WORKING DATA
Content starts
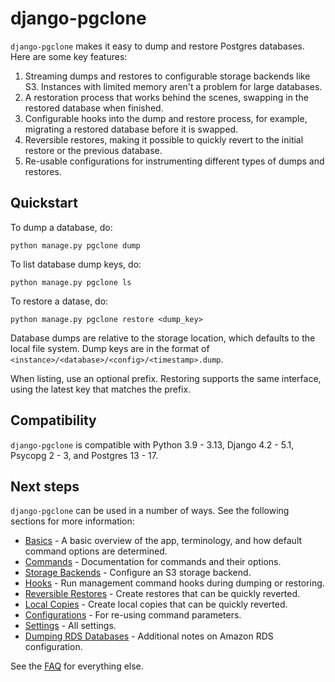 # django-pgclone

`django-pgclone` makes it easy to dump and restore Postgres databases. Here are some key features:

1. Streaming dumps and restores to configurable storage backends like S3. Instances with limited memory aren't a problem for large databases.
2. A restoration process that works behind the scenes, swapping in the restored database when finished.
3. Configurable hooks into the dump and restore process, for example, migrating a restored database before it is swapped.
4. Reversible restores, making it possible to quickly revert to the initial restore or the previous database.
5. Re-usable configurations for instrumenting different types of dumps and restores.

## Quickstart

To dump a database, do:

    python manage.py pgclone dump

To list database dump keys, do:

    python manage.py pgclone ls

To restore a datase, do:

    python manage.py pgclone restore <dump_key>

Database dumps are relative to the storage location, which defaults to the local file system. Dump keys are in the format of `<instance>/<database>/<config>/<timestamp>.dump`.

When listing, use an optional prefix. Restoring supports the same interface, using the latest key that matches the prefix.

## Compatibility

`django-pgclone` is compatible with Python 3.9 - 3.13, Django 4.2 - 5.1, Psycopg 2 - 3, and Postgres 13 - 17.

## Next steps

`django-pgclone` can be used in a number of ways. See the following sections for more information:

* [Basics](basics.md) - A basic overview of the app, terminology, and how default command options are determined.
* [Commands](commands.md) - Documentation for commands and their options.
* [Storage Backends](storage.md) - Configure an S3 storage backend.
* [Hooks](hooks.md) - Run management command hooks during dumping or restoring.
* [Reversible Restores](reversible.md) - Create restores that can be quickly reverted.
* [Local Copies](local_copies.md) - Create local copies that can be quickly reverted.
* [Configurations](configurations.md) - For re-using command parameters.
* [Settings](settings.md) - All settings.
* [Dumping RDS Databases](rds.md) - Additional notes on Amazon RDS configuration.

See the [FAQ](faq.md) for everything else.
Content ends
TASK OBJECTIVE
Copy out the line containing "To list database", then every line after it through the end of the listing, exactly and with nothing else.

TASK RESPONSE
To list database dump keys, do:

    python manage.py pgclone ls

To restore a datase, do:

    python manage.py pgclone restore <dump_key>

Database dumps are relative to the storage location, which defaults to the local file system. Dump keys are in the format of `<instance>/<database>/<config>/<timestamp>.dump`.

When listing, use an optional prefix. Restoring supports the same interface, using the latest key that matches the prefix.

## Compatibility

`django-pgclone` is compatible with Python 3.9 - 3.13, Django 4.2 - 5.1, Psycopg 2 - 3, and Postgres 13 - 17.

## Next steps

`django-pgclone` can be used in a number of ways. See the following sections for more information:

* [Basics](basics.md) - A basic overview of the app, terminology, and how default command options are determined.
* [Commands](commands.md) - Documentation for commands and their options.
* [Storage Backends](storage.md) - Configure an S3 storage backend.
* [Hooks](hooks.md) - Run management command hooks during dumping or restoring.
* [Reversible Restores](reversible.md) - Create restores that can be quickly reverted.
* [Local Copies](local_copies.md) - Create local copies that can be quickly reverted.
* [Configurations](configurations.md) - For re-using command parameters.
* [Settings](settings.md) - All settings.
* [Dumping RDS Databases](rds.md) - Additional notes on Amazon RDS configuration.

See the [FAQ](faq.md) for everything else.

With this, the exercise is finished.